Dann hat er sich mit einer wohligen Mattigkeit auf sein Bettlein gestreckt — das Stübchen hat er schon vor dem Essen gefeuert — und nun fehlte nur noch eines zu einem erquickenden, süßen Mittagsschläfchen — der Kuß und die Nähe der Liebsten. Und er kam! Du! Welch[’] schöne, liebe Stunde an diesem Sonntag! Dazu ein Päckchen mit Naschwerk von der Kantorei. Wenn ich es über mich bringe, bekommst auch noch was ab davon.
Holde! Geliebte! Sei tausendmal bedankt! Bedankt auch für das erlösende Wort, Du! Es geht mich eigentlich nichts an, Du! Aber ich freue mich ganz sehr mit Dir. Und es geht mich doch etwas an, bin doch Dein Gärtner, Du! Vielleicht hat es gerade an seiner Mühewaltung gefehlt. Weil nur nun alles in Ordnung geht! Bin ich nicht ein guter Rechenmeister? Ach Du! Er hat auch schon weiter gerechnet, und einstweilen will seine Rechnung noch gar nicht aufgehen. Besuchst [Du] mich vor dem 15. Nov., kann ich noch nicht versprechen, ob meine Vorbereitungen alle beendet sind. Besuchst [Du] mich hernach, kommen wir so weit hinein ins Jahr. Ach Liebste! Es wird sich ergeben. Und wir hoffen, daß alles gut wird.

[Johann Sebastian Bach, Choralkantate 140 — Wachet auf, ruft uns die Stimme, BWV 140; MIT Concert Choir, Dirigent: W. Cutter, Creative Commons Attribution-Share Alike 2.0 Generic license, über Wikimedia Commons, 10.2015.]

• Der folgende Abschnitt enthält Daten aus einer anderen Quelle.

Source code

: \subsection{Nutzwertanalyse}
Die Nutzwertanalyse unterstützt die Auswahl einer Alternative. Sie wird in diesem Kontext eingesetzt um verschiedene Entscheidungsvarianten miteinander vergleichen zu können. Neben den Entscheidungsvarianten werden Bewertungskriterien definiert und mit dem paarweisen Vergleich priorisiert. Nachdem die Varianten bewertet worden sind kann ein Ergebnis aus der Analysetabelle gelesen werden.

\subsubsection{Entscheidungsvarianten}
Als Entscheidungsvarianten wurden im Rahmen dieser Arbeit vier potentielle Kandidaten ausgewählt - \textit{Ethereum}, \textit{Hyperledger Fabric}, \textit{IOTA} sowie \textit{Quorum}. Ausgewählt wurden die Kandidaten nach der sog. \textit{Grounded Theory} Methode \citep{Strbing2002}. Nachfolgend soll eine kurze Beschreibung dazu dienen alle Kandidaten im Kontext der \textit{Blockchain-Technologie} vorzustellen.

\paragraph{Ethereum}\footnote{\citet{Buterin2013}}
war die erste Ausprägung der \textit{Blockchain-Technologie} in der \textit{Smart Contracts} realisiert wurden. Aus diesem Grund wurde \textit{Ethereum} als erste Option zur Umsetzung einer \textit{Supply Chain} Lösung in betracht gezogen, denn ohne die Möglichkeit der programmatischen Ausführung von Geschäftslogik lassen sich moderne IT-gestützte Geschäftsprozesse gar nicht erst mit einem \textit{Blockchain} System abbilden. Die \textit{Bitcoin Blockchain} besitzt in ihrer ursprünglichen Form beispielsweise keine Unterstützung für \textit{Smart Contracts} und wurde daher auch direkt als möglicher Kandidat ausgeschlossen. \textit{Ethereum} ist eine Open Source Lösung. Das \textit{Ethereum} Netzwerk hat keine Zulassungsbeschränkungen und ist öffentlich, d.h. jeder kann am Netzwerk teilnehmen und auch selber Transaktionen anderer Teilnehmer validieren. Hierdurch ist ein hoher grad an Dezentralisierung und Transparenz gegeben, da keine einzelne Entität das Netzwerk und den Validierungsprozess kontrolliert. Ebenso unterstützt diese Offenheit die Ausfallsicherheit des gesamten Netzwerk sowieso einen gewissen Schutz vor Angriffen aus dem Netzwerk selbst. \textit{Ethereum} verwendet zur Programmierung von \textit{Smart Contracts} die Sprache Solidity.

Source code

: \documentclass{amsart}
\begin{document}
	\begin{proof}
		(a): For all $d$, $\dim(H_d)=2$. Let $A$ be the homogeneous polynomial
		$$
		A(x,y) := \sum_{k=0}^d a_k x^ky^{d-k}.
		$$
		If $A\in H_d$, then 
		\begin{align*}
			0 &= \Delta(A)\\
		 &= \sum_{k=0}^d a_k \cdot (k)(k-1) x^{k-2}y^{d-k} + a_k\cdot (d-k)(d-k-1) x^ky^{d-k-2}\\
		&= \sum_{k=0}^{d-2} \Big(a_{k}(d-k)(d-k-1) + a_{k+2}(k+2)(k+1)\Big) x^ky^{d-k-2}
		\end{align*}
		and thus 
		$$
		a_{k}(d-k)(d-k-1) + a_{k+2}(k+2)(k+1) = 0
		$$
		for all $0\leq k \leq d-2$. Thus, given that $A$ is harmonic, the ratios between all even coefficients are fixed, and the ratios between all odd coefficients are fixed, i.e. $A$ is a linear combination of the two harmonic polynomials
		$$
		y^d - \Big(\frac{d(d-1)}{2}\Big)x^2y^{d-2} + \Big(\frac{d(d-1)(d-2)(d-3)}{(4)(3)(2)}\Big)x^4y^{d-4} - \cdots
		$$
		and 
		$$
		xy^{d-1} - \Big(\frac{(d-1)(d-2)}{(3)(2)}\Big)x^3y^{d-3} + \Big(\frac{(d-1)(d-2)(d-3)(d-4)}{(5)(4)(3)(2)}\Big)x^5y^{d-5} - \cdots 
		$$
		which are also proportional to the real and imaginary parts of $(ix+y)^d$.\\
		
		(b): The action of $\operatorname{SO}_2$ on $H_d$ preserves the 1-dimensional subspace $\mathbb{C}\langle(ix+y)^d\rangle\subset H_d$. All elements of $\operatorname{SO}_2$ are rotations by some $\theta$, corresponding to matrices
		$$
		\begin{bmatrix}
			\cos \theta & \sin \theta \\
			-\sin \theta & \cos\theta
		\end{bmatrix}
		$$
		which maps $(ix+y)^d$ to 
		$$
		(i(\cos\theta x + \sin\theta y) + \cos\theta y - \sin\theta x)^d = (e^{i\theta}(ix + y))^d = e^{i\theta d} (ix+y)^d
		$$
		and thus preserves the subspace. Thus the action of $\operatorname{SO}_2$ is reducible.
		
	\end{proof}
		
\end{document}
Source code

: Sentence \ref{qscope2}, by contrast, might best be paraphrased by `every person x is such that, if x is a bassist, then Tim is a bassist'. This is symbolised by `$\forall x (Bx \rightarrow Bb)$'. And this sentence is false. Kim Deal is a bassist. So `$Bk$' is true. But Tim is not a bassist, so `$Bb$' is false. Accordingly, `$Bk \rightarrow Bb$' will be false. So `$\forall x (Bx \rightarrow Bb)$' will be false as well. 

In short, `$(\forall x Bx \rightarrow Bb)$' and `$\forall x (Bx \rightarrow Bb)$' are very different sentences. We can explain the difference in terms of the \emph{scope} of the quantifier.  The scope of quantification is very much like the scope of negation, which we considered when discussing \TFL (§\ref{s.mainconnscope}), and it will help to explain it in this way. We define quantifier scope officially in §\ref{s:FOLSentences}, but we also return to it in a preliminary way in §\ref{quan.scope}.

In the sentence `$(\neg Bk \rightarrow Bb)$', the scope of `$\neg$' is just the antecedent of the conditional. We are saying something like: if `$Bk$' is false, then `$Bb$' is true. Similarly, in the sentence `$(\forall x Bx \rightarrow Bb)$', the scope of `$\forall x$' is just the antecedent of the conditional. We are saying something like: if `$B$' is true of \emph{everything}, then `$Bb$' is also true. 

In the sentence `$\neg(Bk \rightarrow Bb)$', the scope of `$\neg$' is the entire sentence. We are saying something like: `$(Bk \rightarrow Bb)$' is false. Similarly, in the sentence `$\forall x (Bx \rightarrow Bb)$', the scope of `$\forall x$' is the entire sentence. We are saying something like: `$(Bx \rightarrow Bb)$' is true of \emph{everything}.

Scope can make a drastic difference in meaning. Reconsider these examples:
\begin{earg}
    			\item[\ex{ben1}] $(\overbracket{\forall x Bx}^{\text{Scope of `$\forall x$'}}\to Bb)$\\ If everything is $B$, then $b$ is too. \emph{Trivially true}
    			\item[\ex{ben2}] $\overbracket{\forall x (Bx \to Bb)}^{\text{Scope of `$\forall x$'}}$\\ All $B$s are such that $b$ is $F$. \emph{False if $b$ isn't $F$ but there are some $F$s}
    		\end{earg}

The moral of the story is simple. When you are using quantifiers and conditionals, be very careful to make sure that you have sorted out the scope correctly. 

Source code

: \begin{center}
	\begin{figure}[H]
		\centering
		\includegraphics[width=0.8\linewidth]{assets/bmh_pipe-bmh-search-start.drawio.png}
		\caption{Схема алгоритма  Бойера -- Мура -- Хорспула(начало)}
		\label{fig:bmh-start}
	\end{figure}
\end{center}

Und wenn Ihr dann Heimkommt, hast Du die Musik, die ich nun schon schon [sic] so lange entbehre. Verloren und verlassen wie ein Kind, das sich verlaufen hat, dringen ihre Töne zuweilen aus dem Qualm und Bierdunst der Kantine. Ohne zu werten: die Empfänglichkeit für die gute Musik scheidet die Menschen. Und die dafür empfänglich sind, wird man feststellen können, sind empfindsamer, empfindlicher, zarter besaitet. Der Mensch läßt sich wohl für diese Kunst erziehen. Aber ich glaube, die rohen Genüsse des Alkohols zumal machen den Menschen taub für die feineren Regungen im Reiche der Kunst. Dem scheint zu widersprechen, daß Betrunkene gern singen (aber der Gesang ist auch danach). Meist liebt man im Gasthaus eine Musik dicker Gemütlichkeit. Zum andern auch, daß etliche Komponisten handfeste Trinker waren. Also es wird wieder sichtbar: es ist undankbar, nach festen Regeln zu suchen, weil es keine gibt. Wichtiger ist, daß wir beide auch in diesem wichtigen Punkte zusammenpassen. Das wäre überhaupt einmal ein ergiebiges Thema, das ohne einen Schuß Humor und Übermut gar nicht abzuhandeln wäre, und bei dem ich auf Deine Mithilfe nicht verzichten könnte: In welchen Stücken wir zusammen passen, Du! Auf ein furchtbares oder überraschendes Ergebnis brauchen wir uns nicht zu spitzen, denn es ist schon bekannt: Geliebte, Holde! Gut passen wir zusammen. Gut? ist gar kein Wort dafür. Wir beide gehören zusammen, unzertrennlich für alle Zeit! Wir wissen es, wir glauben es, wir fühlen es! Du und ich. Keines mag mehr sein ohne das andere. Inbrünstig streben uns[e]re Wesen zueinander, wollen einander durchdringen und verschmelzen — unser Kindlein, Du! Wer von uns beiden könnte dieses Glück verraten? Undenkbar!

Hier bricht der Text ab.